Gadamer criticizes Habermas on the count that he attributes false power to reflection. He claims that reflection is always limited, partial, and based on taken- for granted  preconceptions and prejudgments. Habermas wants to get behind language to the real conditions under which it historically develops. But, Gadamer views language as not simply one aspect of society among others. According to Gadamer, it is the universal medium of social life. In particular, labour and power are located outside of language but mediated through it. Gadamer is of the view that Habermas makes excessive claims on behalf of critical reflection. "The critic cannot pretend to be in sole possession of the truth. His ideas of the just life are not exempt from revision and rejection in dialogue with others. Thus critical self-reflection, as well as the critique of ideological distortion, cannot be pursued in isolation from the attempt to come to an understanding with others. The ideals of reason are inherently bound up with openness to dialogue- both actual dialogue with contemporaries and virtual dialogue with the past"6. But Habermas questions the methodological point of view of Gadamer. He asks the question

whether hermeneutics is or can be the sole and adequate basis of social inquiry. Habermas feels that by absolutizing or by way to ontologising of hermeneutics, it results in an aprioristic devaluation of the methods of social analysis with a theoretical basis that goes beyond the normal linguistic competence.

Though Habermas does not deny the intimate connection between critical reflection and hermeneutic understanding, he differs on the proper approach to tradition. "Habermas's counter position is an attempt to mitigate the radically situational character of understanding through the introduction of theoretical elements; the communication and social evolution are meant to reduce the context dependency of the basic categories and assumptions of critical theory"7.

The important influence of hermeneutics in Habermas's work nowhere more visible than in the ‘linguistic turn' of his later work. "Habermas agrees with Gadamer that language is not only an object in our hands, it is the reservoir of traditions in and through which we exist"8. Socialization and cultural reproduction go through the medium of language. Ego – identity is formed and reciprocally stabilized in linguistic interaction. Social action is typically accomplished coordinated through ordinary speech. It is for these reasons that Habermas has taken on the colossal task of transposing his social theory into the paradigm of linguistic communication.
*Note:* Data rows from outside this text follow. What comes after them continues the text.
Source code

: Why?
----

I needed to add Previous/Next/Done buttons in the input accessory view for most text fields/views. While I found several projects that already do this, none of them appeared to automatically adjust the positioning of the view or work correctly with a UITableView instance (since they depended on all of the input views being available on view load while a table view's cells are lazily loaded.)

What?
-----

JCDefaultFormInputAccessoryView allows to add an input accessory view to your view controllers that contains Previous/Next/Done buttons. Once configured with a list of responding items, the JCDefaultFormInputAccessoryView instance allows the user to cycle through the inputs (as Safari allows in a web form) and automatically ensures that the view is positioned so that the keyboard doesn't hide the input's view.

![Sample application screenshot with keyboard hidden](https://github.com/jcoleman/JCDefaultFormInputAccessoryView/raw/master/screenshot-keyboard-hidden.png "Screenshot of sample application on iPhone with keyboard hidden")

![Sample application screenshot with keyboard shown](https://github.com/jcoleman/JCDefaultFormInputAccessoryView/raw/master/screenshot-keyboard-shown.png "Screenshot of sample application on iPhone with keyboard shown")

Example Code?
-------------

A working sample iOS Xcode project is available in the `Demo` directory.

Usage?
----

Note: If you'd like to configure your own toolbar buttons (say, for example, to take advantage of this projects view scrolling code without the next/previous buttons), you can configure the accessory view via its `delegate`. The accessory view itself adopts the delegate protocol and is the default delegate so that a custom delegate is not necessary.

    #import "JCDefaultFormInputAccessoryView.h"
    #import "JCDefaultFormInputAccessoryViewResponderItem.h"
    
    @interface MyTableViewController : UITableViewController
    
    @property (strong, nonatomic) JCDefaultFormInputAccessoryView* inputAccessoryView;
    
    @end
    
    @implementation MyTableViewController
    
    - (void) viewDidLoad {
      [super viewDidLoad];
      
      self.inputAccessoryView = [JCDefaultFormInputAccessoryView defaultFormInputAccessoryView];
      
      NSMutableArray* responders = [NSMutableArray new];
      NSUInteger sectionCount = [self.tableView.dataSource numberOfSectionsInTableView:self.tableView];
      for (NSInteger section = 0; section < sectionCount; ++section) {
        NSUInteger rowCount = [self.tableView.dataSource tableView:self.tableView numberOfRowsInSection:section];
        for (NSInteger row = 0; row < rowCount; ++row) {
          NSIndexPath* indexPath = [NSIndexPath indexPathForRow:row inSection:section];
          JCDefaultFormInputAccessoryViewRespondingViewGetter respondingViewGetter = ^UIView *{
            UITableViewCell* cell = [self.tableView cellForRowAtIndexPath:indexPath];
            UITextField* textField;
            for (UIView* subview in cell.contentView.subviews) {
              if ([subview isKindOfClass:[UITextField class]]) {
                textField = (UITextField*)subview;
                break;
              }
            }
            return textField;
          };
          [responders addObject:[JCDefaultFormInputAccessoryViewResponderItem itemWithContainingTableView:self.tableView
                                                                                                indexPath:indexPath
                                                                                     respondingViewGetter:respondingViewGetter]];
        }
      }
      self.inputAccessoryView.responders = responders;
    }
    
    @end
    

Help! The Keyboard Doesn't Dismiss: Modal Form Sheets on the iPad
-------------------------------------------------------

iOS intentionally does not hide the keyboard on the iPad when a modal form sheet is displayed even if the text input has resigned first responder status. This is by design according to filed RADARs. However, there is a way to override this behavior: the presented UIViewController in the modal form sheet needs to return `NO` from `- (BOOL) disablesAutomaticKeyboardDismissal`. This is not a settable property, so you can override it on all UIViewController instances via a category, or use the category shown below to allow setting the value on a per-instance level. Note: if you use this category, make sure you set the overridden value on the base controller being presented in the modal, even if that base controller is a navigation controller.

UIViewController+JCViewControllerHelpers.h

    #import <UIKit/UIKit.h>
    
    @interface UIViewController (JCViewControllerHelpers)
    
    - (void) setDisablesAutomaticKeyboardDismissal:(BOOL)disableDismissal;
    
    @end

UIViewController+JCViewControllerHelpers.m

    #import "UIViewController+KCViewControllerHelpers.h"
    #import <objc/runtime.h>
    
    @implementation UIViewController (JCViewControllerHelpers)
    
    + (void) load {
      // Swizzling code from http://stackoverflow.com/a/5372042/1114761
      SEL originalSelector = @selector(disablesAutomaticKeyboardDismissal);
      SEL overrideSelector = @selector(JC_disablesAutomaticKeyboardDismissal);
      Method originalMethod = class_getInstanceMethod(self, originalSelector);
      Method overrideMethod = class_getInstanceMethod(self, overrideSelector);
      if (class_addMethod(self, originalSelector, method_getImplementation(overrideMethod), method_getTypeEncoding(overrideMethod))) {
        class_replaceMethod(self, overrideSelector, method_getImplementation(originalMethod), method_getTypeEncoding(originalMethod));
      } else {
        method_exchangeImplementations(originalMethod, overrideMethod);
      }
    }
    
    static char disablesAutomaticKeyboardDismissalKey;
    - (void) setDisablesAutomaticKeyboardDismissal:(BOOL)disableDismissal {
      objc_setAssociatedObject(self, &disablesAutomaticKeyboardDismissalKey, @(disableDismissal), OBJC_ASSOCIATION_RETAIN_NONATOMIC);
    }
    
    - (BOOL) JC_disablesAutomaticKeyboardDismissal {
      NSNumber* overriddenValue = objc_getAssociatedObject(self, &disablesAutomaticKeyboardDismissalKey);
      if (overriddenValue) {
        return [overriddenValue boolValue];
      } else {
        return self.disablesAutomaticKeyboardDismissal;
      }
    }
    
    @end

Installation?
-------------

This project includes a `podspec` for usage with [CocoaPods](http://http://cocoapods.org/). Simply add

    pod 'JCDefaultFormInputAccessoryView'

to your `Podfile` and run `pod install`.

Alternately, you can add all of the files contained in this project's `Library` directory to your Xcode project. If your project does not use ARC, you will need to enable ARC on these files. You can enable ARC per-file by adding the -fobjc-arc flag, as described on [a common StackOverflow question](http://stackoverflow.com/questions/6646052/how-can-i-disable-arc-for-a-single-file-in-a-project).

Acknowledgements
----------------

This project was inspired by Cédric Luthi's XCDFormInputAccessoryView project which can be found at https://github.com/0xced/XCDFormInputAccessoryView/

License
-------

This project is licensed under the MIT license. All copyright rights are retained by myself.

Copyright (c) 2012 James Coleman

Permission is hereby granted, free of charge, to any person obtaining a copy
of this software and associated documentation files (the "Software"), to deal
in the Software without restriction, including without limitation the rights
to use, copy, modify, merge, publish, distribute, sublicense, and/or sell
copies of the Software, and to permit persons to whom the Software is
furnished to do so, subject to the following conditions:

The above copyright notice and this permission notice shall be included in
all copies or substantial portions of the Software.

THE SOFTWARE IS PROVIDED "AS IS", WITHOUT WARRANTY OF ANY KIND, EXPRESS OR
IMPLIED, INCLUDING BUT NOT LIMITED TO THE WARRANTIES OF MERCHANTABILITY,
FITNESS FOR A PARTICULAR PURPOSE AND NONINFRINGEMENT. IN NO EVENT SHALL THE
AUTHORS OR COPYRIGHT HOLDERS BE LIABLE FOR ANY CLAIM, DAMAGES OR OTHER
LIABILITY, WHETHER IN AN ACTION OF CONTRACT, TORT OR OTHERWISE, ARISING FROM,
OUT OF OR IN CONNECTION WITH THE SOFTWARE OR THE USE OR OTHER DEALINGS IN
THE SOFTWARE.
"Habermas agrees that it makes good sense to conceive of language as a kind of meta-institution on which all social institutions are dependent; for social action is constituted only in ordinary communication"9.Yet hermeneutics dies, not go far enough; it is insufficiently objective. By entering social reality only through the mutuality of understanding hermeneutics comes up against the walls of tradition from the inside as it were. The problem is that language is also a medium of power and oppression; language has an ideological dimension. This could be observed even in family relations and political culture. Power relations, Habermas observes, come upon as a systematically distorted communication. According to Habermas, a critical theory of society must therefore also provide objective explanations of social reality that come so to speak, from the outside in. Habermas views that the problem with hermeneutics is that it affirms the rights of tradition at the expense of reflection, at the expense of potentially emancipatory reflection that proves itself.

Notes:

  1. Gadamer. H.G., Truth and Method, New York, 1975, p.124.
  2. David Ingram, Habermas and the Dialectic of Reason, Yale University Press, London, p.9.
  3. Ibid, p.9.
  4. Ibid, p.24.
  5. Thomas McCarthy, The Critical Theory of Jurgen Habermas, MIT Press, USA,1989,p.182.
  6. Ibid, p.190.
  7. Ibid, p.193.
  8. Gadamer.H.G., On the Scope and Function of Hermeneutic Reflection, 1970, p.360.